Gelelim, Malatya Mutfağı’nı bir belgesel olarak sunan bu muhteşem kitap için bir iki hatırlatmaya…
Arapkir mutfağında, tandır (büryan) konusu daha detaylı işlenmeli idi. Yaz mevsimi meşhur Arapkir üzümü çıktığında, haftalarca herkes üzümle tandır yemek için adeta sıraya girerdi. Beş yıl içinde, ben de bu görsel ve damak tadı şölenlerine defalarca katıldım.
O yıllarda yapılan “Arapkir Bağ Bozumu” şenliklerinde sunulan zengin Arapkir mutfağı’nın fotoğraflarını da özlemle aradım.

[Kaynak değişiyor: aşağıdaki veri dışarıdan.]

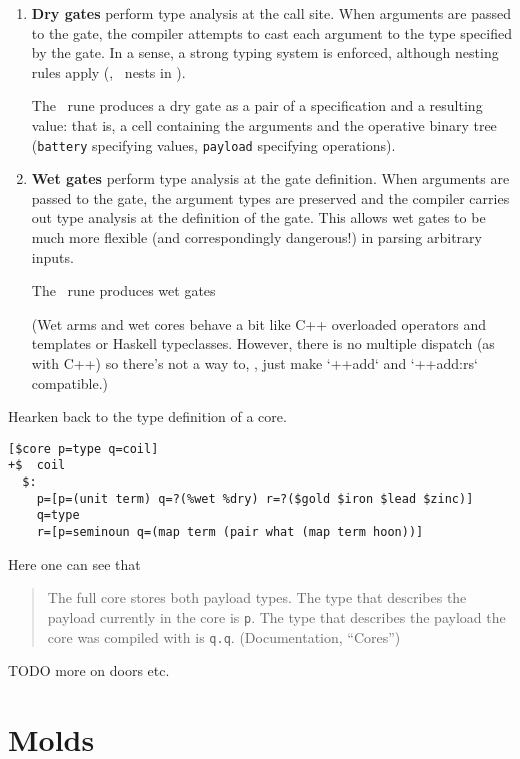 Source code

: \begin{enumerate}
  \item  \textbf{Dry gates} perform type analysis at the call site.  When arguments are passed to the gate, the compiler attempts to cast each argument to the type specified by the gate.  In a sense, a strong typing system is enforced, although nesting rules apply (\eg, \patud~nests in \patu).

    The \pbartis~rune produces a dry gate as a pair of a specification and a resulting value:  that is, a cell containing the arguments and the operative binary tree (\texttt{battery} specifying values, \texttt{payload} specifying operations).

  \item  \textbf{Wet gates} perform type analysis at the gate definition.  When arguments are passed to the gate, the argument types are preserved and the compiler carries out type analysis at the definition of the gate.  This allows wet gates to be much more flexible (and correspondingly dangerous!) in parsing arbitrary inputs.

    The \bartar~rune produces wet gates

    \marginnote[2mm](Wet arms and wet cores behave a bit like C++ overloaded operators and templates or Haskell typeclasses.  However, there is no multiple dispatch (as with C++) so there's not a way to, \eg, just make `++add` and `++add:rs` compatible.)
\end{enumerate}

Hearken back to the type definition of a core.

\begin{lstlisting}
[$core p=type q=coil]
+$  coil
  $:
    p=[p=(unit term) q=?(%wet %dry) r=?($gold $iron $lead $zinc)]
    q=type
    r=[p=seminoun q=(map term (pair what (map term hoon))]
\end{lstlisting}

Here one can see that

\begin{quote}
The full core stores both payload types.  The type that describes the payload currently in the core is \texttt{p}.  The type that describes the payload the core was compiled with is \texttt{q.q}.  (Documentation, “Cores”)
\end{quote}

TODO more on doors etc.


\section{Molds}

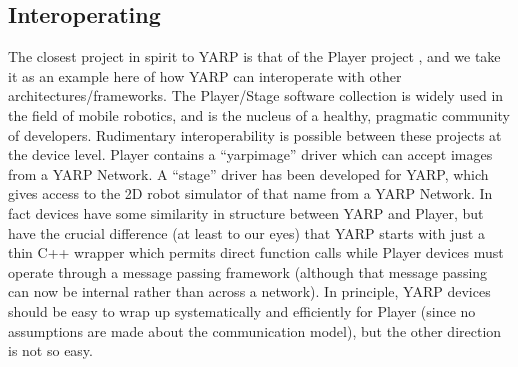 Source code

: 








\subsection{Interoperating}

The closest project in spirit to YARP is that of the Player project
\cite{vaughan2006reusable}, and we take it as an example here of
how YARP can interoperate with other architectures/frameworks.
The Player/Stage software collection is 
widely used in the field of mobile robotics, and is the nucleus of
a healthy, pragmatic community of developers.  
%
Rudimentary interoperability is possible between these projects
at the device level.
Player contains a ``yarpimage'' driver which can accept images
from a YARP Network.  A ``stage'' driver has been developed
for YARP, which gives access to the 2D robot simulator of that
name from a YARP Network.
%
In fact devices have some similarity in structure between YARP and
Player, but have the crucial difference (at least to our eyes) that
YARP starts with just a thin C++ wrapper which permits direct function
calls while Player devices must operate through a message passing
framework (although that message passing can now be internal rather
than across a network).
%
In principle, YARP devices should be easy to wrap up systematically
and efficiently for Player (since no assumptions are made about the
communication model), but the other direction is not so easy.
%

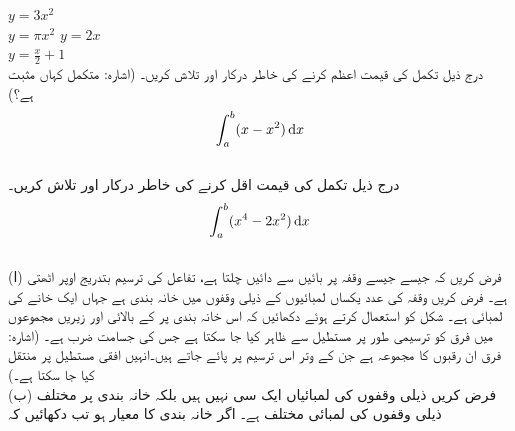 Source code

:$y=3x^2$\\
$y=\pi x^2$
$y=2x$\\
$y=\tfrac{x}{2}+1$
\\
درج ذیل تکمل کی قیمت اعظم کرنے کی خاطر درکار  اور  تلاش کریں۔ (اشارہ: متکمل کہاں مثبت ہے؟)
\begin{align*}
\int_a^b (x-x^2)\dif x
\end{align*}\\
درج ذیل تکمل کی قیمت اقل کرنے کی خاطر درکار  اور  تلاش کریں۔
\begin{align*}
\int_a^b (x^4-2x^2)\dif x
\end{align*} 
\\
(ا) \quad
فرض کریں کہ جیسے جیسے   وقفہ  پر بائیں سے دائیں چلتا ہے، تفاعل  کی ترسیم بتدریج اوپر اٹھتی ہے۔ فرض کریں وقفہ  کی  عدد یکساں لمبائیوں کے ذیلی وقفوں میں خانہ بندی  ہے جہاں ایک خانے کی لمبائی  ہے۔ شکل  کو استعمال کرتے ہوئے دکھائیں کہ اس خانہ بندی پر  کے بالائی اور زیریں مجموعوں میں فرق کو ترسیمی طور پر مستطیل  سے ظاہر کیا جا سکتا ہے جس کی جسامت  ضرب  ہے۔ (اشارہ: فرق  ان رقبوں کا مجموعہ ہے جن کے وتر   اس  ترسیم پر پائے جاتے ہیں۔انہیں افقی مستطیل  پر منتقل کیا جا سکتا ہے۔)\\
(ب) \quad
فرض کریں ذیلی وقفوں کی لمبائیاں ایک سی نہیں ہیں بلکہ خانہ بندی  پر مختلف ذیلی وقفوں کی لمبائی  مختلف ہے۔ اگر  خانہ بندی  کا معیار ہو تب دکھائیں کہ

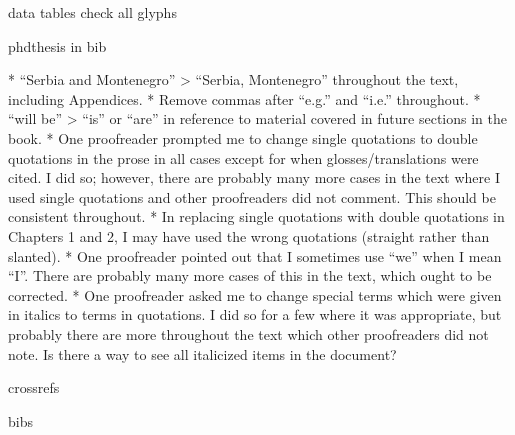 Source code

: data 
tables
check all glyphs  

phdthesis in bib
 
 
  *   “Serbia and Montenegro” > “Serbia, Montenegro” throughout the text, including Appendices.
  *   Remove commas after “e.g.” and “i.e.” throughout.
  *   “will be” > “is” or “are” in reference to material covered in future sections in the book.
  * One proofreader prompted me to change single quotations to double quotations in the prose in all cases except for when glosses/translations were cited. I did so; however, there are probably many more cases in the text where I used single quotations and other proofreaders did not comment. This should be consistent throughout.
  *   In replacing single quotations with double quotations in Chapters 1 and 2, I may have used the wrong quotations (straight rather than slanted).
  *   One proofreader pointed out that I sometimes use “we” when I mean “I”. There are probably many more cases of this in the text, which ought to be corrected.
  *   One proofreader asked me to change special terms which were given in italics to terms in quotations. I did so for a few where it was appropriate, but probably there are more throughout the text which other proofreaders did not note. Is there a way to see all italicized items in the document?
  
  crossrefs
  
  bibs
  
  

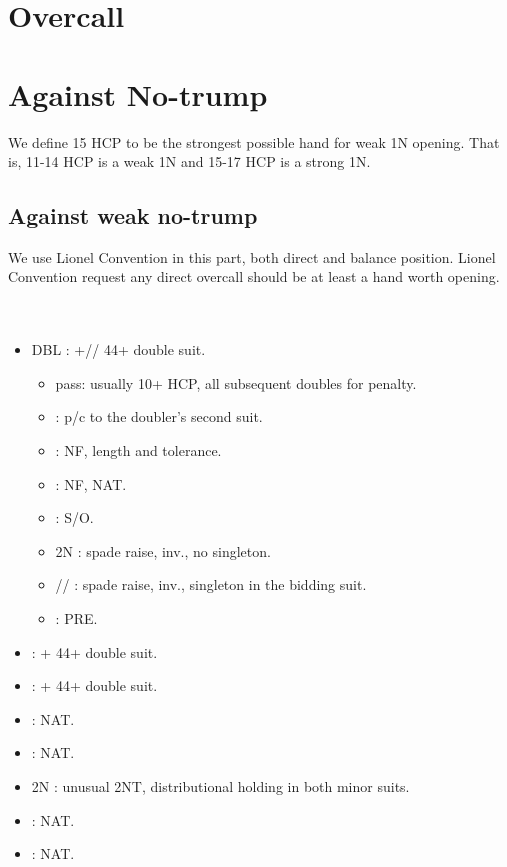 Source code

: \documentclass[12pt,twoside,a5paper]{report}%
\begin{document}
\chapter*{Overcall}
\chapter*{Against No-trump}
	We define 15 HCP to be the strongest possible hand for weak 1N opening. That is, 11-14 HCP is a weak 1N and 15-17 HCP is a strong 1N. 
	\section*{Against weak no-trump}
		We use Lionel Convention in this part, both direct and balance position. Lionel Convention request any direct overcall should be at least a hand worth opening.\\
		\\
		\\
		\begin{itemize}
		\renewcommand{\labelitemi}{--}
			\item DBL : \sp{}+\he{}/\di{}/\cl{} 44+ double suit.
				\begin{itemize}
				\renewcommand{\labelitemi}{--}
					\item pass: usually 10+ HCP, all subsequent doubles for penalty.
					\item {} : p/c to the doubler's second suit.
					\item {} : NF, \di{} length and \he{} tolerance.
					\item {} : NF, NAT.
					\item {} : S/O.
					\item 2N : spade raise, inv., no singleton.
					\item {}/\di{}/\he{} : spade raise, inv., singleton in the bidding suit.
					\item {} : PRE.
				\end{itemize}
			\item {} : \he{}+\cl{} 44+ double suit.
			\item {} : \he{}+\di{} 44+ double suit.
			\item {} : NAT.
			\item {} : NAT.
			\item 2N : unusual 2NT, distributional holding in both minor suits.
			\item {} : NAT.
			\item {} : NAT.
		\end{itemize}
		
\end{document}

Malatya’da 1985-1990 yıllarında yaşadığımızda, yaz kış ayda iki sefer Yeşilyurt’a öğleleri yemeğe giderdik. Yemek yemeğe, sözün gelişi, kıymalı pide, Antepezme, lahmacun yemeğe gitmenin adeta tiryakisi olmuştuk. Kış dışında, her mevsim Malatya içinden yüzlerce kişi hem et almaya, hem de enfes kıymalı pideleri yemek için Yeşilyurt’a gelirdi. O yıllarda yemek yemek için lokanta da yoktu sanıyorum.
Geçen yıl Mayıs ayında, mahalli bir fırında akşam yemeğimi, 27 yıllık tanıdığım rahmetli Yeşilyurt’un müstesna insanı kasap Dursun Ağa’nın dükkânında damadı Yaşar’ın hazırladığı kıymalı pide ile yemiştim. Yeşilyurt Mutfağı bahsinde bu konu bir parça da olsa dile getirilmeli idi…
Yaz mevsimine doğru, Orduzu Pınarbaşı’na da ayda bir iki kez öğlen veya akşam giderdik.
O yıllarda, özel yemek servislerinin yapıldığını görünce şaşırmıştık. Arkadaş grupları, özel olarak yapılmış kağıt kebaplarını keyifle yer, doyumsuz sohbetler yaparlardı. Firma her şeyi hazırlar, size sadece sipariş vermek, parasını ödemek kalırdı. Malatya’nın bu özgün yemek kültürü bugün bilmiyorum yaşıyor mu?
Hey gidi hey… Zaman su gibi akıp gitmiş… her şeyi mükemmel bir Malatya’ya ulaşılmış.